Find and return every line of the data that contains the word "Transistor".

Source texts of formatted documents
>>>>

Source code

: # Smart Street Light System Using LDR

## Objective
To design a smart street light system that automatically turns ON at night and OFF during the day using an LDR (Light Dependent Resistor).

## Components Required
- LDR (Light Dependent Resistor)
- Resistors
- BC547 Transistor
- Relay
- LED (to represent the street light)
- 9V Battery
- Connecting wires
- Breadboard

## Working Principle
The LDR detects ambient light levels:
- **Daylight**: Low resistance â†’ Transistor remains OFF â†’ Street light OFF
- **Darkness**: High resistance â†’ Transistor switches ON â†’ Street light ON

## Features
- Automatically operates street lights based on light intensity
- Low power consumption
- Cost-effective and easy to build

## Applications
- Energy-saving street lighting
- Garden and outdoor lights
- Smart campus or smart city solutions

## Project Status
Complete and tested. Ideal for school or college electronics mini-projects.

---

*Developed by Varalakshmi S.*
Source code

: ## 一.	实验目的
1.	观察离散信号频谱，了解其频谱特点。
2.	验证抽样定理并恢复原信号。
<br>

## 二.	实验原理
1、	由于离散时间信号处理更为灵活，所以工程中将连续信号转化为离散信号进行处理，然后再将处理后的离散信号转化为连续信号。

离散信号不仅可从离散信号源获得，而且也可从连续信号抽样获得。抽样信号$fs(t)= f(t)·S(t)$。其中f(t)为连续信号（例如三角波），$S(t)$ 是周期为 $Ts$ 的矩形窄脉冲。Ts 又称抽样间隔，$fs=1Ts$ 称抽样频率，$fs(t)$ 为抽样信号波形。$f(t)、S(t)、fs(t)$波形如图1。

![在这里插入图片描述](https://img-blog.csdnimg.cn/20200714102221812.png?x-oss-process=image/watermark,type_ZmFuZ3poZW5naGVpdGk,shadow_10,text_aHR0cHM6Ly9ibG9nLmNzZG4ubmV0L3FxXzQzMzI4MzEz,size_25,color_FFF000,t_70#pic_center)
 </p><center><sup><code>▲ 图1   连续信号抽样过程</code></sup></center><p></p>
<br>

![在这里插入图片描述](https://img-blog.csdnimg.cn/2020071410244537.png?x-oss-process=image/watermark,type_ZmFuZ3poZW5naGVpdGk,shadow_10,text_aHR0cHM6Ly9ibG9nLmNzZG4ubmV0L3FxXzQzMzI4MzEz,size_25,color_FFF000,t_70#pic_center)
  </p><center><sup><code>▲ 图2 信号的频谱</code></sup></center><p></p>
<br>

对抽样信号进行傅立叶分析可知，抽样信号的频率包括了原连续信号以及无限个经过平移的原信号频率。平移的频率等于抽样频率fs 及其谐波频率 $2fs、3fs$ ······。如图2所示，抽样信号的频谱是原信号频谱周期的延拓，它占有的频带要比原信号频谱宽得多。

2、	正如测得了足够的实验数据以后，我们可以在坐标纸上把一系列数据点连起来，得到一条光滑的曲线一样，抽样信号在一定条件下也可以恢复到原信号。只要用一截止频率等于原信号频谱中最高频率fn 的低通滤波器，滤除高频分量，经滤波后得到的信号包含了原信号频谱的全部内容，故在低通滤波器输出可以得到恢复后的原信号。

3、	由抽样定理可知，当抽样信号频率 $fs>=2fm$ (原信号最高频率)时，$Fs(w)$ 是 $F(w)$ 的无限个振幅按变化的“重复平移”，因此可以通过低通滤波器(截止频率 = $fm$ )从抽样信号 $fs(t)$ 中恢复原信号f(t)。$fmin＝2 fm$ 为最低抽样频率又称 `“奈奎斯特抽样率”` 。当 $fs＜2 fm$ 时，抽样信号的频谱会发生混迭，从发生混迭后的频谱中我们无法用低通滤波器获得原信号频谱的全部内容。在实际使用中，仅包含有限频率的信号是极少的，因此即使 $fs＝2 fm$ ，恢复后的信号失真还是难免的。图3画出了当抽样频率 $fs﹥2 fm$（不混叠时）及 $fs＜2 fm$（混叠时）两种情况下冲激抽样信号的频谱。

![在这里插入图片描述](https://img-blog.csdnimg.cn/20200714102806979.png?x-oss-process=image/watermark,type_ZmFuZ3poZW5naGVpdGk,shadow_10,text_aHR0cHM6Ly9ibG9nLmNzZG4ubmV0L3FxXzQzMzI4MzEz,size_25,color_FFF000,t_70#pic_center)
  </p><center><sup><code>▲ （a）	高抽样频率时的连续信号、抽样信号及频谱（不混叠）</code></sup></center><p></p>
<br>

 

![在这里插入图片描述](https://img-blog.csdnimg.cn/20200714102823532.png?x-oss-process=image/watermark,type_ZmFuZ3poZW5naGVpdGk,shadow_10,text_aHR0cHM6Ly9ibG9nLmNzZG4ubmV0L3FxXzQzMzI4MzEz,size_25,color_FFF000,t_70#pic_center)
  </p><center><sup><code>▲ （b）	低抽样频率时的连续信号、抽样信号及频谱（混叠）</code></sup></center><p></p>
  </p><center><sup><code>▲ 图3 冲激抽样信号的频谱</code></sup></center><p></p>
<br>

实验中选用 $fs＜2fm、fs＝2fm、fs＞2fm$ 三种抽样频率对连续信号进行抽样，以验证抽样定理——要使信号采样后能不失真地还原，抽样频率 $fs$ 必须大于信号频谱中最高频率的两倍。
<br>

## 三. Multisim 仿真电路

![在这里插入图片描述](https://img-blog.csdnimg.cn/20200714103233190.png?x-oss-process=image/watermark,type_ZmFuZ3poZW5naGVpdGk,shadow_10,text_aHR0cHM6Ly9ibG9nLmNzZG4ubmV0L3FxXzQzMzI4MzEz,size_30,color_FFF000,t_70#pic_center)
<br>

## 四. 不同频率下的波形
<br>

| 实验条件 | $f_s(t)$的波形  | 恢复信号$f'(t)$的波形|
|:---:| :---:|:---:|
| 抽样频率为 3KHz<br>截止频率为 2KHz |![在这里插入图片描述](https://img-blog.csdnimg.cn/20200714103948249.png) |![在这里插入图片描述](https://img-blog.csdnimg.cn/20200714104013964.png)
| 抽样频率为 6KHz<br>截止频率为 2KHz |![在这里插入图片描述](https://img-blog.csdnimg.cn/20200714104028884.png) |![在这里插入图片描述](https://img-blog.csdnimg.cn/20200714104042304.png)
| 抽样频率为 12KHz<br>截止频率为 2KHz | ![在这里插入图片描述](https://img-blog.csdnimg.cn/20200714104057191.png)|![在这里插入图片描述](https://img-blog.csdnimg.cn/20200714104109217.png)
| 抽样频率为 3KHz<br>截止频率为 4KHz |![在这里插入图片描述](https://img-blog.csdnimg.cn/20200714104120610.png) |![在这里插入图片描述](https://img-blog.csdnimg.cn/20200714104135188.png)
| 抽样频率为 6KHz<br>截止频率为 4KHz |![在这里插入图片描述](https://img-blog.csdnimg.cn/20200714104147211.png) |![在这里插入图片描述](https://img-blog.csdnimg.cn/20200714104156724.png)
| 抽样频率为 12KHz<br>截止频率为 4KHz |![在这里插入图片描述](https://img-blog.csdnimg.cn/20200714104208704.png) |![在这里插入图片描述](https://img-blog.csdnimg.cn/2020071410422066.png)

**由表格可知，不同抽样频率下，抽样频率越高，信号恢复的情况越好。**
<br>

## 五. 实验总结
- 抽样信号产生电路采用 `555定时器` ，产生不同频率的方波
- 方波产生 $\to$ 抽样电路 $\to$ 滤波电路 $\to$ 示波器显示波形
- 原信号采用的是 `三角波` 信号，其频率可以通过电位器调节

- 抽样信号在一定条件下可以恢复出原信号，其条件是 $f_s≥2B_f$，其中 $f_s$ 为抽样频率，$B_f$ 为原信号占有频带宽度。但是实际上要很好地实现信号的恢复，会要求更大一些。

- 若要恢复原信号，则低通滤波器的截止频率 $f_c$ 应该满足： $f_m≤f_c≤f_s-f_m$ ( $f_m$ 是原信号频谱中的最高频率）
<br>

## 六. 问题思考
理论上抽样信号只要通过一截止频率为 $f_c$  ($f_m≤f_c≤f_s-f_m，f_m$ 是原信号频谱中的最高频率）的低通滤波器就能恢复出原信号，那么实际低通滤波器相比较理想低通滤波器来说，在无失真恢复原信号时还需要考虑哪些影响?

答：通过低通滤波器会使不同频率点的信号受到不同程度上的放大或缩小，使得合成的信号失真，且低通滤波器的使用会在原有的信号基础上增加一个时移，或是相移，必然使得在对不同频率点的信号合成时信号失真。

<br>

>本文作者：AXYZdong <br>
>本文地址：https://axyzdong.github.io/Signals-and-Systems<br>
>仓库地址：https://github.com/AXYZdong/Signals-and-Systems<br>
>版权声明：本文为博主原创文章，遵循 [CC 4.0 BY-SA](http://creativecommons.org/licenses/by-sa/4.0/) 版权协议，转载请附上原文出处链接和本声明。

<<<<

SOLUTION
- BC547 Transistor
- **Daylight**: Low resistance â†’ Transistor remains OFF â†’ Street light OFF
- **Darkness**: High resistance â†’ Transistor switches ON â†’ Street light ON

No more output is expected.